> [Input]

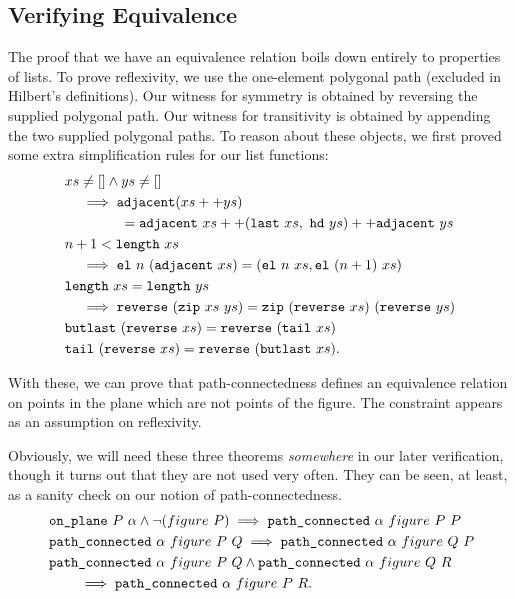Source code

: \subsection{Verifying Equivalence}\label{sec:segConnectEquivalence}
The proof that we have an equivalence relation boils down entirely to properties of lists. To prove reflexivity, we use the one-element polygonal path (excluded in Hilbert's definitions). Our witness for symmetry is obtained by reversing the supplied polygonal path. Our witness for transitivity is obtained by appending the two supplied polygonal paths. To reason about these objects, we first proved some extra simplification rules for our list functions:
\begin{align*}
  &xs \neq [] \wedge ys \neq []\\ 
  &\quad\implies\code{adjacent}(\append{xs}{ys})\\
  &\qquad\qquad = \append{\append{\code{adjacent}\ xs}{(\code{last}\ xs,\ \code{hd}\ ys)}}{\code{adjacent}\ ys}\\
  &n + 1 < \code{length}\ xs\\
  &\quad\implies \el{n}{(\code{adjacent}\ xs)} = (\el{n}{xs}, \el{(n+1)}{xs})\\
  &\code{length}\ xs = \code{length}\ ys\\
  &\quad\implies\code{reverse}\ (\code{zip}\ xs\ ys) = \code{zip}\ (\code{reverse}\ xs)\ (\code{reverse}\ ys)\\
  &\code{butlast}\ (\code{reverse}\ xs) = \code{reverse}\ (\code{tail}\ xs)\\
  &\code{tail}\ (\code{reverse}\ xs) = \code{reverse}\ (\code{butlast}\ xs).
\end{align*}

With these, we can prove that path-connectedness defines an equivalence relation on points in the plane which are not points of the figure. The constraint appears as an assumption on reflexivity. 

Obviously, we will need these three theorems \emph{somewhere} in our later verification, though it turns out that they are not used very often. They can be seen, at least, as a sanity check on our notion of path-connectedness.
\begin{align*}
  \;&\texttt{on\_plane}\ P\ \alpha \wedge \neg(figure\ P) \implies \texttt{path\_connected}\ \alpha\ figure\ P\ P\\
  \;&\texttt{path\_connected}\ \alpha\ figure\ P\ Q \implies \texttt{path\_connected}\ \alpha\ figure\ Q\ P\\
  \;&\texttt{path\_connected}\ \alpha\ figure\ P\ Q \wedge \texttt{path\_connected}\ \alpha\ figure\ Q\ R\\
  &\qquad\implies \texttt{path\_connected}\ \alpha\ figure\ P\ R.
\end{align*}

> [Exercise objective] Each line holding "reverse" in the records should be copied out.

> [Final answer]
  &\quad\implies\code{reverse}\ (\code{zip}\ xs\ ys) = \code{zip}\ (\code{reverse}\ xs)\ (\code{reverse}\ ys)\\
  &\code{butlast}\ (\code{reverse}\ xs) = \code{reverse}\ (\code{tail}\ xs)\\
  &\code{tail}\ (\code{reverse}\ xs) = \code{reverse}\ (\code{butlast}\ xs).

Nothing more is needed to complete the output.